● **What this task involves**
Beginning with the first line below, retype exactly each line through the one containing "## Concluding remarks". Leave out all pictures.

%%

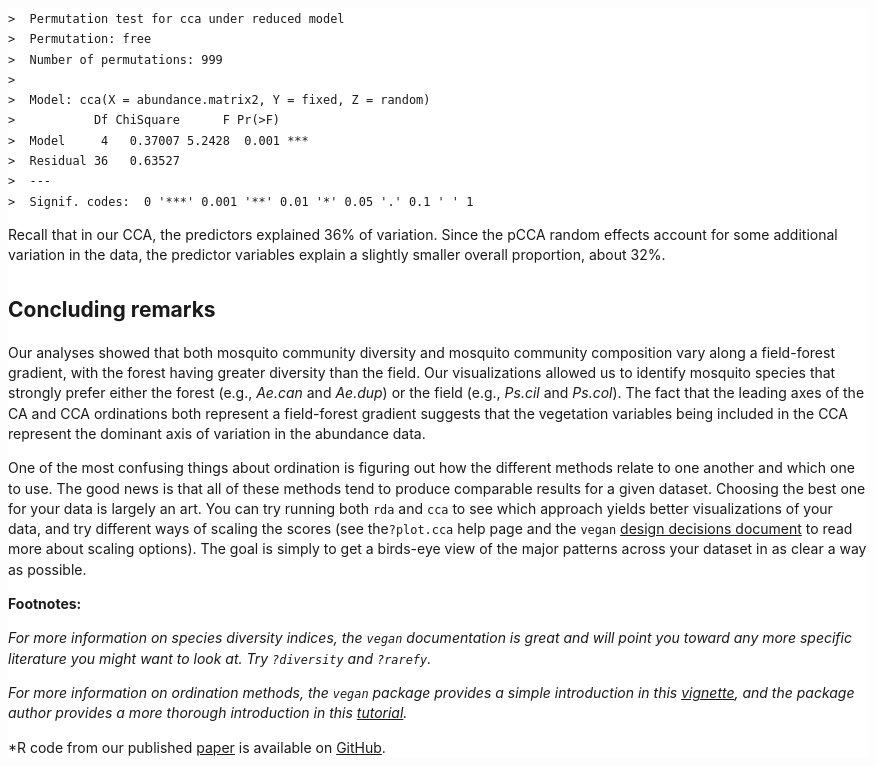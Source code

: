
 ```
>  Permutation test for cca under reduced model
>  Permutation: free
>  Number of permutations: 999
>  
>  Model: cca(X = abundance.matrix2, Y = fixed, Z = random)
>           Df ChiSquare      F Pr(>F)    
>  Model     4   0.37007 5.2428  0.001 ***
>  Residual 36   0.63527                  
>  ---
>  Signif. codes:  0 '***' 0.001 '**' 0.01 '*' 0.05 '.' 0.1 ' ' 1
```

Recall that in our CCA, the predictors explained 36% of variation. Since the pCCA random effects account for some additional variation in the data, the predictor variables explain a slightly smaller overall proportion, about 32%. 

## Concluding remarks

Our analyses showed that both mosquito community diversity and mosquito community composition vary along a field-forest gradient, with the forest having greater diversity than the field. Our visualizations allowed us to identify mosquito species that strongly prefer either the forest (e.g., *Ae.can* and *Ae.dup*) or the field (e.g., *Ps.cil* and *Ps.col*). The fact that the leading axes of the CA and CCA ordinations both represent a field-forest gradient suggests that the vegetation variables being included in the CCA represent the dominant axis of variation in the abundance data. 

One of the most confusing things about ordination is figuring out how the different methods relate to one another and which one to use. The good news is that all of these methods tend to produce comparable results for a given dataset. Choosing the best one for your data is largely an art. You can try running both `rda` and `cca` to see which approach yields better visualizations of your data, and try different ways of scaling the scores (see the`?plot.cca` help page and the `vegan` [design decisions document](https://www.google.com/url?sa=t&rct=j&q=&esrc=s&source=web&cd=1&cad=rja&uact=8&ved=0ahUKEwj61YCQ4-rTAhWBKiYKHaaCCMkQFggsMAA&url=https%3A%2F%2Fcran.r-project.org%2Fweb%2Fpackages%2Fvegan%2Fvignettes%2Fdecision-vegan.pdf&usg=AFQjCNFr1yflIOHdjmqpmaI1eeXrAQMeFA&sig2=ALSGpFzLgtfGpbMubMKaaw) to read more about scaling options). The goal is simply to get a birds-eye view of the major patterns across your dataset in as clear a way as possible. 

**Footnotes:**

*For more information on species diversity indices, the `vegan` documentation is great and will point you toward any more specific literature you might want to look at. Try `?diversity` and `?rarefy`.*

*For more information on ordination methods, the `vegan` package provides a simple introduction in this [vignette](https://www.google.com/url?sa=t&rct=j&q=&esrc=s&source=web&cd=1&ved=0ahUKEwjMjZqX6sXTAhVKQyYKHZ4rC34QFggnMAA&url=https%3A%2F%2Fcran.r-project.org%2Fweb%2Fpackages%2Fvegan%2Fvignettes%2Fintro-vegan.pdf&usg=AFQjCNHp03BO8RXf4FdIuhAZbD_q0cLk6w&sig2=cKxb2fsAOL4Zkurcf6-68g), and the package author provides a more thorough introduction in this [tutorial](https://www.google.com/url?sa=t&rct=j&q=&esrc=s&source=web&cd=3&ved=0ahUKEwjMjZqX6sXTAhVKQyYKHZ4rC34QFgg-MAI&url=http%3A%2F%2Fcc.oulu.fi%2F~jarioksa%2Fopetus%2Fmetodi%2Fvegantutor.pdf&usg=AFQjCNHsvyIZ380_KPgiGMqah_gA5V2jLQ&sig2=POfHX13ym8lEOQhLWZtmDg).*

*R code from our published [paper](/assets/pdfs/Reiskind_etal_2016.pdf) is available on [GitHub](https://github.com/rgriff23/Mosquito_ecology).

%%

● **Your response**
Source code

:
 ```
>  Permutation test for cca under reduced model
>  Permutation: free
>  Number of permutations: 999
>  
>  Model: cca(X = abundance.matrix2, Y = fixed, Z = random)
>           Df ChiSquare      F Pr(>F)    
>  Model     4   0.37007 5.2428  0.001 ***
>  Residual 36   0.63527                  
>  ---
>  Signif. codes:  0 '***' 0.001 '**' 0.01 '*' 0.05 '.' 0.1 ' ' 1
```

Recall that in our CCA, the predictors explained 36% of variation. Since the pCCA random effects account for some additional variation in the data, the predictor variables explain a slightly smaller overall proportion, about 32%. 

## Concluding remarks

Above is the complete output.